▶ **INSTRUCTIONS TO FOLLOW**:
Extract, from the records beneath this instruction, each line that contains the word "Week".

▶ **RECORD EXCERPTS**:

=== Section Start ===

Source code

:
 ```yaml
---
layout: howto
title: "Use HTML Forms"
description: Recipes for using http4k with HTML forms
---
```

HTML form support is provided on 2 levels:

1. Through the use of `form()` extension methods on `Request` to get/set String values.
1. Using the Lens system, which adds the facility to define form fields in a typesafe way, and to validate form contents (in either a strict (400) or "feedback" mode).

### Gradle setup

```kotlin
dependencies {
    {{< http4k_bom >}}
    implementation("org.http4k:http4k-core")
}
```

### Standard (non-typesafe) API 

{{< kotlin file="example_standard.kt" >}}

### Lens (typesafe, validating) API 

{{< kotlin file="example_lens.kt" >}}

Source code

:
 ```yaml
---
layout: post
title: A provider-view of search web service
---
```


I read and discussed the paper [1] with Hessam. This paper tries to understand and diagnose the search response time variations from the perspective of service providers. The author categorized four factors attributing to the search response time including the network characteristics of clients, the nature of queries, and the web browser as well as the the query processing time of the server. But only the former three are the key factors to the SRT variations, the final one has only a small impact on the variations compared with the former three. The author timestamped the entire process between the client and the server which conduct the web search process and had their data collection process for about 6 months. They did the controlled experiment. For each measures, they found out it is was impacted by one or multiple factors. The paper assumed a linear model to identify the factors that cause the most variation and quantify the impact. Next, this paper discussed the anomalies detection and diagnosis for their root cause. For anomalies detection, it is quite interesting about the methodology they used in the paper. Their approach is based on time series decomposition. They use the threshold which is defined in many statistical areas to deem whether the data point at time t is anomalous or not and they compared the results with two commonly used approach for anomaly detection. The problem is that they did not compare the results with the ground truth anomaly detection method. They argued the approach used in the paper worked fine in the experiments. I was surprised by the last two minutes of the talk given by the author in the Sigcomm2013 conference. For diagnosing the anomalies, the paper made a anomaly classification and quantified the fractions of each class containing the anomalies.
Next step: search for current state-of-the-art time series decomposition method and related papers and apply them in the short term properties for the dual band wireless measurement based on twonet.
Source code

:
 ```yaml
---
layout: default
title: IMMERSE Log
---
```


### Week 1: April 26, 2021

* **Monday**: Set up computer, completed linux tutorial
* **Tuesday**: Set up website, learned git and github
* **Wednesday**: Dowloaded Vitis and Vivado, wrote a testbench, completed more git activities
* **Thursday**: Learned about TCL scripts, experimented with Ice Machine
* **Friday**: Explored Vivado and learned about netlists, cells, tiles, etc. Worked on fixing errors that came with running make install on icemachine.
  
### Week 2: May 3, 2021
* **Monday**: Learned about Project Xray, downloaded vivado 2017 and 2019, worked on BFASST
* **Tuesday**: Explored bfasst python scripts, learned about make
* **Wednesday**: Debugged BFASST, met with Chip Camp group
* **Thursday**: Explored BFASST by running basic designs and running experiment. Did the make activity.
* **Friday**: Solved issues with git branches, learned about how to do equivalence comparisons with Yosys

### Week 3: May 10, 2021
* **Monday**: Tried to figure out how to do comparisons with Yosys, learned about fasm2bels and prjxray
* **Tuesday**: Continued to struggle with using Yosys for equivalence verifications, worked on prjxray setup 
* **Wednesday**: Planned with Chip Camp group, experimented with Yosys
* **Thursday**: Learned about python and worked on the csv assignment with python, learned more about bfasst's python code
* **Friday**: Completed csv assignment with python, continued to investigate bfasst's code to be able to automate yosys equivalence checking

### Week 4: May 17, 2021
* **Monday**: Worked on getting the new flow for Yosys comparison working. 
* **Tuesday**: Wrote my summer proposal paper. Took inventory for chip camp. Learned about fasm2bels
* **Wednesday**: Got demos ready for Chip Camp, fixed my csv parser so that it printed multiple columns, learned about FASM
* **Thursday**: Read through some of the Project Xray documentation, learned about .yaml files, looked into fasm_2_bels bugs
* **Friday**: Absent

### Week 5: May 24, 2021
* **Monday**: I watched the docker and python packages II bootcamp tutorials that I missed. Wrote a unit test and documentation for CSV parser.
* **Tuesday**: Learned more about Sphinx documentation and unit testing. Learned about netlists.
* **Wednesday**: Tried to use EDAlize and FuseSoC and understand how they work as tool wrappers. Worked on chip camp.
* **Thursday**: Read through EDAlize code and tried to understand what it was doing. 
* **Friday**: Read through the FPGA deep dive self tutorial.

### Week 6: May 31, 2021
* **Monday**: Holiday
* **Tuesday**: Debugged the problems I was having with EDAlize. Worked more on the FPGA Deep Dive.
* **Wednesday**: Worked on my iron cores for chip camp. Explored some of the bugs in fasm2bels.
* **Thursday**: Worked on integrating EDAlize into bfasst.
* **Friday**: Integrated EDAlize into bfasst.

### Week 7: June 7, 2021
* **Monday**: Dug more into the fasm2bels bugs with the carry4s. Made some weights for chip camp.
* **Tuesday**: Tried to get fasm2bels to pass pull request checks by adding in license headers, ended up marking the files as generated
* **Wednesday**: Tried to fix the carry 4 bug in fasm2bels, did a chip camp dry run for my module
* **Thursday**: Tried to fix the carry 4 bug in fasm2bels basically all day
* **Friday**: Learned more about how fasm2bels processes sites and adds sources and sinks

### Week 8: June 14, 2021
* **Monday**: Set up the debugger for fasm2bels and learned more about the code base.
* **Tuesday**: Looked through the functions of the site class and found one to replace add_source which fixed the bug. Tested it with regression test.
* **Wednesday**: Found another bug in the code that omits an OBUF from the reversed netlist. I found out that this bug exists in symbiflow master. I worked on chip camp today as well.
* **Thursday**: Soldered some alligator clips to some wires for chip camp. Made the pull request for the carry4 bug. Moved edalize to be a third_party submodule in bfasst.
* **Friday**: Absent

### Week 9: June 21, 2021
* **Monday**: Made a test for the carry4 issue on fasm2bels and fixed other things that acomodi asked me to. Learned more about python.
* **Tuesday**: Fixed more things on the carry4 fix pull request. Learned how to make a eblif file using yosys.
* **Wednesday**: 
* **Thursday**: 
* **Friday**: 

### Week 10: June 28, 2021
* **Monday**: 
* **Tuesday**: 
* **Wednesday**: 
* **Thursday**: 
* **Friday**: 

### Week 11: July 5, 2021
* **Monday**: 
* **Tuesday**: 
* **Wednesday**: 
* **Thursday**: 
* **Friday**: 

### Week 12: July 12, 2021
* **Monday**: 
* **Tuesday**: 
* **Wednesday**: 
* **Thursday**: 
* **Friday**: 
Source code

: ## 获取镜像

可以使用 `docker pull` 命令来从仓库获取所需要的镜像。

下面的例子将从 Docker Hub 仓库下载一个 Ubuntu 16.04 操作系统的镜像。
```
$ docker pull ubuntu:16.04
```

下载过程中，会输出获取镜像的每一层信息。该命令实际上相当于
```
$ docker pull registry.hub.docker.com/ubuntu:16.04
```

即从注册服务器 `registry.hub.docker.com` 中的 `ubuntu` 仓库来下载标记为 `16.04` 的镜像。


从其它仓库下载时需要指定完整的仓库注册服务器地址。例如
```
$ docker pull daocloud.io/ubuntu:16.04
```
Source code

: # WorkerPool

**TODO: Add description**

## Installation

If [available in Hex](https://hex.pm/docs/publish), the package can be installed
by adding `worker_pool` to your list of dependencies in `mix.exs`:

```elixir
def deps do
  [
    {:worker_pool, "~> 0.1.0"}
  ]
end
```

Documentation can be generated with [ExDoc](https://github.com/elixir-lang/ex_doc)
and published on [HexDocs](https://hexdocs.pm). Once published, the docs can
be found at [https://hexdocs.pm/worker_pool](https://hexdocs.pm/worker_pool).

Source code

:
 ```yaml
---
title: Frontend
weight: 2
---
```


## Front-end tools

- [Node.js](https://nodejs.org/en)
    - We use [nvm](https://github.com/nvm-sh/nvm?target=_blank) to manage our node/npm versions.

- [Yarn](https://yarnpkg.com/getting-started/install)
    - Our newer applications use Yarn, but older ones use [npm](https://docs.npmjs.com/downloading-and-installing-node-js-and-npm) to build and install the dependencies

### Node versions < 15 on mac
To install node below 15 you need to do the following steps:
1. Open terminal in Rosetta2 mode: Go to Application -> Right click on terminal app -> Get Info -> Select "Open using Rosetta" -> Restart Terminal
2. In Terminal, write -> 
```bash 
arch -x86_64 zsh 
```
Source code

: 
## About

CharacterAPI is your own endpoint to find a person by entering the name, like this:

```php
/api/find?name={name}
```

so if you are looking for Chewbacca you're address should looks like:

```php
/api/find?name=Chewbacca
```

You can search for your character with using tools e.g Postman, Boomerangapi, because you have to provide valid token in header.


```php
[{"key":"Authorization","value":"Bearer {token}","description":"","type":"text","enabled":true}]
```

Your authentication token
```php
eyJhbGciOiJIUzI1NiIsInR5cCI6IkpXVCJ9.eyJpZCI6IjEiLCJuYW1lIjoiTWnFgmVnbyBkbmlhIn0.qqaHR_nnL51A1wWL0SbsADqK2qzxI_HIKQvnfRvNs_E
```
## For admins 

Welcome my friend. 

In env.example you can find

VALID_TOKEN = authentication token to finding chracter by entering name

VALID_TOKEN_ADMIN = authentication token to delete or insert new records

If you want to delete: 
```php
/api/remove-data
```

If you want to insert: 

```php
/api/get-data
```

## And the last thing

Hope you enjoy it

=== Section End ===

▶ **SOLVED EXERCISE**:
### Week 1: April 26, 2021
### Week 2: May 3, 2021
### Week 3: May 10, 2021
### Week 4: May 17, 2021
### Week 5: May 24, 2021
### Week 6: May 31, 2021
### Week 7: June 7, 2021
### Week 8: June 14, 2021
### Week 9: June 21, 2021
### Week 10: June 28, 2021
### Week 11: July 5, 2021
### Week 12: July 12, 2021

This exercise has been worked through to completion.